Working Models, Not Final Answers

It helps to think of the touchstones the way we think about scientific theories.

Newton’s laws of motion are not the final word on physics. They break down at very small scales and very high speeds. And yet, they’re still taught, still used, and still incredibly useful. You can build bridges and launch satellites without ever invoking relativity.

The Ethical Touchstones work the same way. There are simple versions that are easy to grasp and apply quickly. As you gain experience, you start to notice nuance, edge cases, and tensions between them. You refine how you use them without discarding them altogether.

They are provisional by design - meant to be tested, revised, and clarified as we learn more about ourselves and the systems we inhabit.

An Invitation, Not an Instruction

This isn’t an attempt to replace anyone’s moral framework, nor to suggest that Contours of Tomorrow has uncovered something uniquely correct. It’s simply an offering: a toolset that seems to align well with how complex systems behave and how human choices ripple forward in time.
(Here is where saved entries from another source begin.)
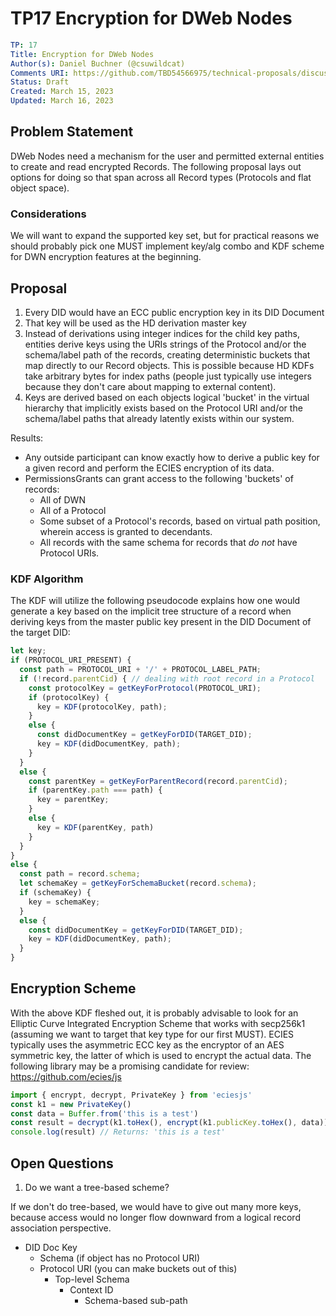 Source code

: # TP17 Encryption for DWeb Nodes

```yaml
TP: 17
Title: Encryption for DWeb Nodes
Author(s): Daniel Buchner (@csuwildcat)
Comments URI: https://github.com/TBD54566975/technical-proposals/discussions/3
Status: Draft
Created: March 15, 2023
Updated: March 16, 2023
```

## Problem Statement

DWeb Nodes need a mechanism for the user and permitted external entities to create and read encrypted Records. The following proposal lays out options for doing so that span across all Record types (Protocols and flat object space).

### Considerations

We will want to expand the supported key set, but for practical reasons we should probably pick one MUST implement key/alg combo and KDF scheme for DWN encryption features at the beginning.

## Proposal

1. Every DID would have an ECC public encryption key in its DID Document
2. That key will be used as the HD derivation master key
3. Instead of derivations using integer indices for the child key paths, entities derive keys using the URIs strings of the Protocol and/or the schema/label path of the records, creating deterministic buckets that map directly to our Record objects. This is possible because HD KDFs take arbitrary bytes for index paths (people just typically use integers because they don't care about mapping to external content).
4. Keys are derived based on each objects logical 'bucket' in the virtual hierarchy that implicitly exists based on the Protocol URI and/or the schema/label paths that already latently exists within our system.

Results:
- Any outside participant can know exactly how to derive a public key for a given record and perform the ECIES encryption of its data.
- PermissionsGrants can grant access to the following 'buckets' of records:
  - All of DWN
  - All of a Protocol
  - Some subset of a Protocol's records, based on virtual path position, wherein access is granted to decendants.
  - All records with the same schema for records that *do not* have Protocol URIs.

### KDF Algorithm

The KDF will utilize the following pseudocode explains how one would generate a key based on the implicit tree structure of a record when deriving keys from the master public key present in the DID Document of the target DID:

```javascript
let key;
if (PROTOCOL_URI_PRESENT) {
  const path = PROTOCOL_URI + '/' + PROTOCOL_LABEL_PATH;
  if (!record.parentCid) { // dealing with root record in a Protocol
    const protocolKey = getKeyForProtocol(PROTOCOL_URI);
    if (protocolKey) {
      key = KDF(protocolKey, path);
    }
    else {
      const didDocumentKey = getKeyForDID(TARGET_DID);
      key = KDF(didDocumentKey, path);
    }
  }
  else {
    const parentKey = getKeyForParentRecord(record.parentCid);
    if (parentKey.path === path) {
      key = parentKey;
    }
    else {
      key = KDF(parentKey, path)
    }
  }
}
else {
  const path = record.schema;
  let schemaKey = getKeyForSchemaBucket(record.schema);
  if (schemaKey) {
    key = schemaKey;
  }
  else {
    const didDocumentKey = getKeyForDID(TARGET_DID);
    key = KDF(didDocumentKey, path);
  }
}
```

## Encryption Scheme

With the above KDF fleshed out, it is probably advisable to look for an Elliptic Curve Integrated Encryption Scheme that works with secp256k1 (assuming we want to target that key type for our first MUST). ECIES typically uses the asymmetric ECC key as the encryptor of an AES symmetric key, the latter of which is used to encrypt the actual data. The following library may be a promising candidate for review: https://github.com/ecies/js

```javascript
import { encrypt, decrypt, PrivateKey } from 'eciesjs'
const k1 = new PrivateKey()
const data = Buffer.from('this is a test')
const result = decrypt(k1.toHex(), encrypt(k1.publicKey.toHex(), data)).toString()
console.log(result) // Returns: 'this is a test'
```

## Open Questions

1. Do we want a tree-based scheme?

If we don't do tree-based, we would have to give out many more keys, because access would no longer flow downward from a logical record association perspective.

- DID Doc Key
  - Schema (if object has no Protocol URI)
  - Protocol URI (you can make buckets out of this)
    - Top-level Schema
      - Context ID
        - Schema-based sub-path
If you’re curious, the Ethical Touchstones are described in more detail here. They aren’t meant to be memorized so much as revisited, tested, and occasionally argued with.

If this way of looking at things helps you think more clearly, act more intentionally, or explain your reasoning to someone who needs a place to begin, then it’s doing its job.

If not, that’s useful information too.

Touchstones, after all, aren’t there to tell us who we are. They’re there to help us see what we’re leaving behind.